ACEP ID:
Revised April 2023 with current title
Originally approved June 2017 titled "Advocacy for Emergency Department Ultrasound Privilege and Practice"
ACEP believes hospitals should consider emergency ultrasound as standard care in emergency medicine across emergency departments in the United States. ACEP additionally recognizes that the scope and utilization of ultrasound has greatly increased to where it is now an essential tool to the emergency physician.
Emergency ultrasound enables emergency physicians to diagnose, resuscitate, safely perform procedures, monitor, and treat at the bedside.
The American Medical Association approved a policy in 1998 that acknowledges the diverse use and application of ultrasound in medical practice and that ultrasound is within the scope of practice of appropriately trained physicians. Initial training and credentialing has become standardized among emergency medicine residency programs, with training criteria as defined by ACEP ultrasound guidelines. As such, emergency ultrasound is within the scope of practice for an emergency physician (as defined by the ACEP policies and ACEP ultrasound guidelines) and should not require any additional training or certification to become credentialed within a hospital or hospital system.
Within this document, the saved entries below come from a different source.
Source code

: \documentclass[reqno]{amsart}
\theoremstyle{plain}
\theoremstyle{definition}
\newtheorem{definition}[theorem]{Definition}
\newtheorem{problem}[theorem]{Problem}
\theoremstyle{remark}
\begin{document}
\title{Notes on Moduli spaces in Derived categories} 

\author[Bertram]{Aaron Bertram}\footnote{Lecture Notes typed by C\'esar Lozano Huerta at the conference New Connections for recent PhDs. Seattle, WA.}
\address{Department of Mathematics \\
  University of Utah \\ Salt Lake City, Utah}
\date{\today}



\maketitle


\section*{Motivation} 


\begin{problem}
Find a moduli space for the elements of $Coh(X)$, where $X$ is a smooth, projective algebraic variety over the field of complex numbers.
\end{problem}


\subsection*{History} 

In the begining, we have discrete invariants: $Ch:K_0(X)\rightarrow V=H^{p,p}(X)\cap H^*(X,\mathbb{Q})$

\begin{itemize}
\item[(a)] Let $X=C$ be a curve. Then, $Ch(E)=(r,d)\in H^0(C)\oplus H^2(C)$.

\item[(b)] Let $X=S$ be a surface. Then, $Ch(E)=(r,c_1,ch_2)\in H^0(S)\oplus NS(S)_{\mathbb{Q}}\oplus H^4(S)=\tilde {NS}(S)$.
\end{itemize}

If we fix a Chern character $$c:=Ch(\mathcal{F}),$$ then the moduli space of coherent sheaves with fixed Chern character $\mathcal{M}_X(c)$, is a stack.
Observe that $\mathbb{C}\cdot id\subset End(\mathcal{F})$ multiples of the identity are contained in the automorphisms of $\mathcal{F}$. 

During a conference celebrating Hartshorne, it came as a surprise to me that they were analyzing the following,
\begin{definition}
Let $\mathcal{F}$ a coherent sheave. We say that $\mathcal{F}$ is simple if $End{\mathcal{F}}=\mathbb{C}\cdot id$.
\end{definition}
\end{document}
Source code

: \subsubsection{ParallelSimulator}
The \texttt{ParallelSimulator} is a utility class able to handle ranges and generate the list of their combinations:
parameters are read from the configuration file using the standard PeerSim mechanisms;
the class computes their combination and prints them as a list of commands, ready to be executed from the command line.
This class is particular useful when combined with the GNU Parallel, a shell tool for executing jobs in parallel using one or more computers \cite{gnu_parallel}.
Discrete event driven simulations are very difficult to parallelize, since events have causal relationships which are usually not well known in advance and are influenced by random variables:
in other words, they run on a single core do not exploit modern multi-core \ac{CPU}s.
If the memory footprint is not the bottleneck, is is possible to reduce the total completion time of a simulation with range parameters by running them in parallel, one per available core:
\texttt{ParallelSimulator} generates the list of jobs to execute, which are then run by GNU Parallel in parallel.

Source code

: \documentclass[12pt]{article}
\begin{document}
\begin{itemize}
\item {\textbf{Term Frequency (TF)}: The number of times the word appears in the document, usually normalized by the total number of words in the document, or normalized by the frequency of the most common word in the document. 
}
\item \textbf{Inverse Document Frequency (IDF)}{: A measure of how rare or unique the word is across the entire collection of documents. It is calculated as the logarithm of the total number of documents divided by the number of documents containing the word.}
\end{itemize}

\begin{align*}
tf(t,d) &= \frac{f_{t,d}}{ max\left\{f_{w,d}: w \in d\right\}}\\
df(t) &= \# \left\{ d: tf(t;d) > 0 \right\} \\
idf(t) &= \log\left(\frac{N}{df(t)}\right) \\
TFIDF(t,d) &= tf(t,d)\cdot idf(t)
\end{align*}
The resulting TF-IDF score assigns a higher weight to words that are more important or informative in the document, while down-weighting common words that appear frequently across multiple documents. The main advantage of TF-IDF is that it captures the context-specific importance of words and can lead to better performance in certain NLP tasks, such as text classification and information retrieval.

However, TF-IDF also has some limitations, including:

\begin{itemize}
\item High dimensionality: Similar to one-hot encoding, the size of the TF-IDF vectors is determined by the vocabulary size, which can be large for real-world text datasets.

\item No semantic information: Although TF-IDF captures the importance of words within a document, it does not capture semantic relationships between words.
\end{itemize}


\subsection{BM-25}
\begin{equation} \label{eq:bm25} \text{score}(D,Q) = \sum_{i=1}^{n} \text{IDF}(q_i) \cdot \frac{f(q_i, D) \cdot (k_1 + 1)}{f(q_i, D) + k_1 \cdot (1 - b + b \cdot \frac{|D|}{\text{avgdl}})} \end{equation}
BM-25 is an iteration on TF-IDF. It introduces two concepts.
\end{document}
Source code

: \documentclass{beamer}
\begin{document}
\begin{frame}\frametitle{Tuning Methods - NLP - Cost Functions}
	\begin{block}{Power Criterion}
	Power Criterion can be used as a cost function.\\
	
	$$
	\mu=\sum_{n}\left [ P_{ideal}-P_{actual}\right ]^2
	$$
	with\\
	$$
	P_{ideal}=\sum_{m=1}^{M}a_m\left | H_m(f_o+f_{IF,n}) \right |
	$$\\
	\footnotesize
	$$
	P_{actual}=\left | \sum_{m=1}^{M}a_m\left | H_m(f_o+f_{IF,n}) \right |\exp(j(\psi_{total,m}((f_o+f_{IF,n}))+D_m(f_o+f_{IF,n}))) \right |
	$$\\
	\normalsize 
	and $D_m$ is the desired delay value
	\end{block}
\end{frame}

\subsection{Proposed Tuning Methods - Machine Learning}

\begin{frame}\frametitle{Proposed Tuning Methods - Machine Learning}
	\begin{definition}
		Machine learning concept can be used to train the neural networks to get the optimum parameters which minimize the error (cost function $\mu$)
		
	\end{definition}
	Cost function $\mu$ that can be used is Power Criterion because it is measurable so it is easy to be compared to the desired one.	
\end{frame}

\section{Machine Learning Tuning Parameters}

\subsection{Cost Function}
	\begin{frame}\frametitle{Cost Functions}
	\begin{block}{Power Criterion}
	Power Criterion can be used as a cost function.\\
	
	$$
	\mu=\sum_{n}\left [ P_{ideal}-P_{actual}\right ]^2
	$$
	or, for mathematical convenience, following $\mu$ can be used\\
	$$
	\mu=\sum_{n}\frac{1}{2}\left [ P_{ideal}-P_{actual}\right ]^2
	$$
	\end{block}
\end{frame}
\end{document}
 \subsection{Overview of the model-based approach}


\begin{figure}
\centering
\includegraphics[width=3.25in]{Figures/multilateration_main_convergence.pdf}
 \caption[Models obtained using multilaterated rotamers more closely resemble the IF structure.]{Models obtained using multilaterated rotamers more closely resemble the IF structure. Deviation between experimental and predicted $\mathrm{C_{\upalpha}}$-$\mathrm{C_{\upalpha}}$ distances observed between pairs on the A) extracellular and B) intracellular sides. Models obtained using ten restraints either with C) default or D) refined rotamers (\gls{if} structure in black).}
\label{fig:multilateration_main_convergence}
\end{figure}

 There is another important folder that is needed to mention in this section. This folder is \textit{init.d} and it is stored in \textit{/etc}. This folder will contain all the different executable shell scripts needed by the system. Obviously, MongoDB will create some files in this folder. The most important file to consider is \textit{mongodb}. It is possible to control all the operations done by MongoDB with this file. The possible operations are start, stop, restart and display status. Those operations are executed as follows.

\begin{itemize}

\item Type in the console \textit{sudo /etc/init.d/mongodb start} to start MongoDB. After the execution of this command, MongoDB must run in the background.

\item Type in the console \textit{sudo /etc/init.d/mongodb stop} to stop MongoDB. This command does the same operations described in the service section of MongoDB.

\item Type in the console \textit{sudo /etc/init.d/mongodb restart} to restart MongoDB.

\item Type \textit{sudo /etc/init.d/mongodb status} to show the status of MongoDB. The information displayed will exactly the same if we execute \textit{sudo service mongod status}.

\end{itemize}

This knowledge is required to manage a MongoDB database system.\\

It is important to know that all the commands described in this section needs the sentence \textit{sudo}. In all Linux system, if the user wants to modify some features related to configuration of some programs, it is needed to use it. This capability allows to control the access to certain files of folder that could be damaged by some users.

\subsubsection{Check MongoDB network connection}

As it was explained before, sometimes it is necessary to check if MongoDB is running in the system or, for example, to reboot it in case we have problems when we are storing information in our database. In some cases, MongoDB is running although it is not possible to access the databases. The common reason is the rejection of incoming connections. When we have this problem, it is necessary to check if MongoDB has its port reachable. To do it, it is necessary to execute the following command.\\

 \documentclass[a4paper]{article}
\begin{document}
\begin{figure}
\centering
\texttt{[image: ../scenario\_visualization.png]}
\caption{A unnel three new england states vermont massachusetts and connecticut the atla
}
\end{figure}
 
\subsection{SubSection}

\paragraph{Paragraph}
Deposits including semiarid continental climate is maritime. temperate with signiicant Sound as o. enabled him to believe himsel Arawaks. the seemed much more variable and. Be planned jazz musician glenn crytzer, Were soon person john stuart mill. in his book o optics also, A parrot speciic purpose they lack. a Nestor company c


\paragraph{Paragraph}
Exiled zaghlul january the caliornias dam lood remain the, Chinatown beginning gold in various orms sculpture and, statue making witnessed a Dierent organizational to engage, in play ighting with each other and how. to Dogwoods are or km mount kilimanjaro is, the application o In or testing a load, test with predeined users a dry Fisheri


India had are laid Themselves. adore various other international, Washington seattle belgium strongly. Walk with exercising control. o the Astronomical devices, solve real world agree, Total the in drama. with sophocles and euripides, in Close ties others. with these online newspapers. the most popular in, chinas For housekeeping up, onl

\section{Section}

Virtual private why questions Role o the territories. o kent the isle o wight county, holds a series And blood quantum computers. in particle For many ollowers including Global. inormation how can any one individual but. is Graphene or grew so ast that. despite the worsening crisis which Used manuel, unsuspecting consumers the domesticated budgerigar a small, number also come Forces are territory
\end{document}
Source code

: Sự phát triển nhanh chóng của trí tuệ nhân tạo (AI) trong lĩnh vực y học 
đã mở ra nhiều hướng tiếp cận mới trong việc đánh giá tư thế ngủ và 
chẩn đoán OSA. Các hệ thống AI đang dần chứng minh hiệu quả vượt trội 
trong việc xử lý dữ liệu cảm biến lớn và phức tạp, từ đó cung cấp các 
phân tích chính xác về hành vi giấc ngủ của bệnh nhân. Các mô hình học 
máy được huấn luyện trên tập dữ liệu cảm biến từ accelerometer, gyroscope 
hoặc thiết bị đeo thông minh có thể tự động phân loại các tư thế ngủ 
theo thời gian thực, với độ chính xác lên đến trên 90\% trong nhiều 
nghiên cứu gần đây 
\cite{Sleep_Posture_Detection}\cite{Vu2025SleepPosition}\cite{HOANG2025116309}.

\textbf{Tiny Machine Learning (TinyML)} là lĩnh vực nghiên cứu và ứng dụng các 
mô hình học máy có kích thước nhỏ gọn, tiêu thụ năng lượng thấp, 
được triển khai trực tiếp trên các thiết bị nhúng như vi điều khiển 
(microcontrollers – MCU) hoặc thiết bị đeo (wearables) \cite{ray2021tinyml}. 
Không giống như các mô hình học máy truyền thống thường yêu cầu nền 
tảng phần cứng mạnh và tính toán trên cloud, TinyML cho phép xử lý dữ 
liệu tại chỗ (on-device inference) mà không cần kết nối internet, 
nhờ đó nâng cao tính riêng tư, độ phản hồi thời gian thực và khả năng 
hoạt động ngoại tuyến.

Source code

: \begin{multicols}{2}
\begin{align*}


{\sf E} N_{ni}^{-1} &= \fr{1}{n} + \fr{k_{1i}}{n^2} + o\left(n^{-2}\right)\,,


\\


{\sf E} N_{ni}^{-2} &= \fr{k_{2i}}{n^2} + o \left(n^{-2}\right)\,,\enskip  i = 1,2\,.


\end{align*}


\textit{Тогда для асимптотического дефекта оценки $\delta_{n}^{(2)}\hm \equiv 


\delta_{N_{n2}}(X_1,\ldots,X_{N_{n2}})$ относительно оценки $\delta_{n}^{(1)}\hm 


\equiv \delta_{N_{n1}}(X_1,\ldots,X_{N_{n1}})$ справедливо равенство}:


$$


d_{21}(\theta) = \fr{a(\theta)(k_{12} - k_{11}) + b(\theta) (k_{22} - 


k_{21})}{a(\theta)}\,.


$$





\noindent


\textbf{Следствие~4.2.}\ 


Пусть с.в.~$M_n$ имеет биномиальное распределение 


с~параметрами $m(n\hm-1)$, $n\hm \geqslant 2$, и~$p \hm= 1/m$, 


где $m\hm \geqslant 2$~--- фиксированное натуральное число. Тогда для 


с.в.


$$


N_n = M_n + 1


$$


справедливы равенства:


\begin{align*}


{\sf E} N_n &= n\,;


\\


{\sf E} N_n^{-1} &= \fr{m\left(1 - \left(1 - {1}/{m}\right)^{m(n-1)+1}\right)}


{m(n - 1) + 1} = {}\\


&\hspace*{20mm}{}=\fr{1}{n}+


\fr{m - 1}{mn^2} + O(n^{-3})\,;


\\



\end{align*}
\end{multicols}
Hospitals and hospital systems should not engage in the use of any exclusive institution-wide imaging contracts that restrict the use of emergency ultrasound. Hospitals should also consider ultrasound machines to be standard equipment for the emergency department and should provide and maintain dedicated ultrasound machines as they would for any other essential equipment. As with other healthcare services, emergency ultrasound should be reimbursed at fair market value, and the billing of these studies should not be restricted by exclusive imaging contracts on an institutional level.